Real Hope…came, here, coming

Hope_Is_On_The_Way

In the Christian calendar, today is the first Sunday of the season of advent, a four week period celebrating the coming (advent means coming) of Jesus to earth. During the first week of this holy season, we are encouraged to focus on hope. That’s a tricky task given the common use of the word hope in American culture. We usually use the word to refer to something that is highly unlikely to occur like “I hope I win the lottery” or “I hope I make a hole-in-one.” However, the biblical concept of hope is much different. That hope is a confident expectation of something not yet realized. In other words, in the Bible, hope refers to something that is guaranteed to happen. For thousands of years, the Jewish people had this kind of hope that a messiah was coming based on the many biblical prophecies predicting his coming. Tragically, when Jesus the Messiah came, fulfilling literally hundreds of Old Testament prophecies, most of those Jewish people who had been hoping for God to intervene in the world, did not accept the way God intervened. Thus, they missed the coming, or advent, of the very thing for which they had hoped.

What about us today? We believe Messiah came about two thousand years ago. And for those who have put their faith and trust in Jesus as their savior, we believe that we are already saved.

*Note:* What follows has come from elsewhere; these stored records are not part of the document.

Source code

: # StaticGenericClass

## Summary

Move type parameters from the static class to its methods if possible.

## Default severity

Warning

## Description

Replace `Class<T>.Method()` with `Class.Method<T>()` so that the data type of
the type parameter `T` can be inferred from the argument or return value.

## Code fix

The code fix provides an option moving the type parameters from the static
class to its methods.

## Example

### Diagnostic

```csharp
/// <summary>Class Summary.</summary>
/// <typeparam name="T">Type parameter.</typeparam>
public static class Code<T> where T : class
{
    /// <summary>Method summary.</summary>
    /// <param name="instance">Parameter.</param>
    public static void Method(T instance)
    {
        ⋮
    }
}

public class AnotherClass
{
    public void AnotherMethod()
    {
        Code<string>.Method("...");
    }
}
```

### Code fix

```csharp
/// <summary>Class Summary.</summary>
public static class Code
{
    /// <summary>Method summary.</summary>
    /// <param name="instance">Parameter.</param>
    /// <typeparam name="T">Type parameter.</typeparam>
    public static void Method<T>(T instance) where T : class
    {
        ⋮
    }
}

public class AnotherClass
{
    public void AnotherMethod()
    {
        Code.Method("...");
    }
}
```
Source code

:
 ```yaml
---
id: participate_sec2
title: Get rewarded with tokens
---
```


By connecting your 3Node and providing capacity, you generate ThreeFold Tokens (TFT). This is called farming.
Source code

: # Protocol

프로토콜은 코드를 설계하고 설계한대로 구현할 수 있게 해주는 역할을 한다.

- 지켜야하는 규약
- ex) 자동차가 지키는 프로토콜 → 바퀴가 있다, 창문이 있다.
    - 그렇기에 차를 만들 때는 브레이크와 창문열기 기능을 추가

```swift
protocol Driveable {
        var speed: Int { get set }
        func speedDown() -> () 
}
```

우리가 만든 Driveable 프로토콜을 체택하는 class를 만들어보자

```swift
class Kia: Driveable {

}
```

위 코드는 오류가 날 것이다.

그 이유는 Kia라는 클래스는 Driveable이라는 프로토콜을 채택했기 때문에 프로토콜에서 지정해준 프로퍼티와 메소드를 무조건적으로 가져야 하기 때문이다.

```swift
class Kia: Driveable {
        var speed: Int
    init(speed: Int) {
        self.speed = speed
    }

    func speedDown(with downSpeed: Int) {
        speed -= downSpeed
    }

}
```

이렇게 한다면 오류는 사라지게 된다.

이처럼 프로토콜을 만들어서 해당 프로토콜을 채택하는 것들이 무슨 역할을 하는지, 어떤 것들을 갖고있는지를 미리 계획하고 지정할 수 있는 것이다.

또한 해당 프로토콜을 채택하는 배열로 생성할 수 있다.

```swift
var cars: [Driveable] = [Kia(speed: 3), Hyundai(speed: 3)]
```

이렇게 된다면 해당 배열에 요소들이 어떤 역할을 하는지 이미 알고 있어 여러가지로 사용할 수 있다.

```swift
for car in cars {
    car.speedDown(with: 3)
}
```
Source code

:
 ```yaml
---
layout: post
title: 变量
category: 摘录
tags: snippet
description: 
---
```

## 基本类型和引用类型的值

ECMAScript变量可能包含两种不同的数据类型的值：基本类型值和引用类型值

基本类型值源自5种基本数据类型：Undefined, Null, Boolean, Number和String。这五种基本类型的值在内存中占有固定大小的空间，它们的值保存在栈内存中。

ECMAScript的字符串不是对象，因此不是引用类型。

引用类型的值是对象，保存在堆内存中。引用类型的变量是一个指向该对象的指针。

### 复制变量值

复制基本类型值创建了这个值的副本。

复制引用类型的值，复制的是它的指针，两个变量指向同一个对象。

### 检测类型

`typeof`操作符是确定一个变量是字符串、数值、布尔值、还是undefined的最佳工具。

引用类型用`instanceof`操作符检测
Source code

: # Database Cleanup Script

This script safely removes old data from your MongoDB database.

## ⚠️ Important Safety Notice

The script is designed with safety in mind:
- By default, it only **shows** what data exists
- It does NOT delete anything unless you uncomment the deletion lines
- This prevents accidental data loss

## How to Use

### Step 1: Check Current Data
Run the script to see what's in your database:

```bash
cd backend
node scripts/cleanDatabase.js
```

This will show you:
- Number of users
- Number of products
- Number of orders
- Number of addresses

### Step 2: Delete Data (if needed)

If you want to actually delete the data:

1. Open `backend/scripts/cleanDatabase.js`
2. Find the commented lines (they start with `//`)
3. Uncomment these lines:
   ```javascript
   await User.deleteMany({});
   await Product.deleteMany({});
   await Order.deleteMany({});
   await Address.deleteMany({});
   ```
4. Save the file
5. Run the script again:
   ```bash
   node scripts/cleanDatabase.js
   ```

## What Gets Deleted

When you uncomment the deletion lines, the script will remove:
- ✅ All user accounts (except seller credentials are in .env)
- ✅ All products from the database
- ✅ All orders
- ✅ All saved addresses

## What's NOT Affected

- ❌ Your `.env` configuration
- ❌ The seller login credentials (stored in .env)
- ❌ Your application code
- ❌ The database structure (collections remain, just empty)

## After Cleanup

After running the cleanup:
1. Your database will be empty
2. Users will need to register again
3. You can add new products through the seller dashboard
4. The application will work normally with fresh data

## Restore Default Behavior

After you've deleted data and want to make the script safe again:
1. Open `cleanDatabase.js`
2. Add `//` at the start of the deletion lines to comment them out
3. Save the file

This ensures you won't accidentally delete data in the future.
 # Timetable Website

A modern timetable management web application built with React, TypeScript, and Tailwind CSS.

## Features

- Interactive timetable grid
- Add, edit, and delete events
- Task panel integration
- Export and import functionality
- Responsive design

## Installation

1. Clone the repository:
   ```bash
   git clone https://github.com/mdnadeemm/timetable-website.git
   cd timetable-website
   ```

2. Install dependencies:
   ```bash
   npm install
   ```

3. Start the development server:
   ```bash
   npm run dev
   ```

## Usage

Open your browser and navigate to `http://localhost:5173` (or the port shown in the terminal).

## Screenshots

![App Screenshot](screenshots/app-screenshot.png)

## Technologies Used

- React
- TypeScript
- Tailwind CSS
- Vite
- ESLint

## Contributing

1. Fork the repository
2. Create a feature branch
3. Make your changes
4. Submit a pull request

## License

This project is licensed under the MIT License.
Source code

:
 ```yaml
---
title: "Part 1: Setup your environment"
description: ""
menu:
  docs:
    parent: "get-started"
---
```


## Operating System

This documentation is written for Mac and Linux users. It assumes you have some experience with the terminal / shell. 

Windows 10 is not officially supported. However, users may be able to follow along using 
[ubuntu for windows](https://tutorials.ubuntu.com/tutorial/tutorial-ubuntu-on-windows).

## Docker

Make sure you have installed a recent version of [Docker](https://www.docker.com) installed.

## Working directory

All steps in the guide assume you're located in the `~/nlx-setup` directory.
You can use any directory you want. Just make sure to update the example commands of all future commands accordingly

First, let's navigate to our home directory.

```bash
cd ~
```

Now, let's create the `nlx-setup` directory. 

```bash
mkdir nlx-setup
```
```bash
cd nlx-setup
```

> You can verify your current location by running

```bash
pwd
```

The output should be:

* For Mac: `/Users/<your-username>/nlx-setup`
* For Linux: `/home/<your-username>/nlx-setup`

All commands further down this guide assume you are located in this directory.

So, for what do we now hope? I would suggest several ways that advent hope is very relevant to us today. First, though our salvation is assured when we put our trust in Christ, it is not yet fully realized. The Bible in several places talks of the future tense of our salvation – “we will be saved.” So, in this season, we are reminded that we have a confident expectation that we will be ultimately saved and united with God forever in heaven. Hallelujah! Second, in remembering that Jesus came to earth, we also remember that He died, rose again, and returned to heaven. But He did not leave us alone. He sent Holy Spirit to be with us always. Advent and Christmas do not give us the confident expectation that life will be easy, comfortable, or as we would want it. They do remind us though that God not only came to earth long ago, but that He is with us right now! Whatever life is going to bring our way in this season or the next, we can know that God is with us. Again, hallelujah! Finally, the focus on hope in this first week of advent reminds us that we also have the confident expectation that the same Jesus who came on that first Christmas will one day come again. Hallelujah indeed! This hope of Jesus’ second coming should encourage us to share the gospel with urgency because we realize that those who do not trust in Jesus can never be right with God and will be eternally separated from Him.

So, the first week of advent’s emphasis on hope points us personally to our own salvation, binds us together through the Holy Spirit, and points us outward as missionaries to the lost who desperately need the Hope that came on that first Christmas. I pray that our first week of advent will be filled with true biblical hope as we prepare to celebrate His coming.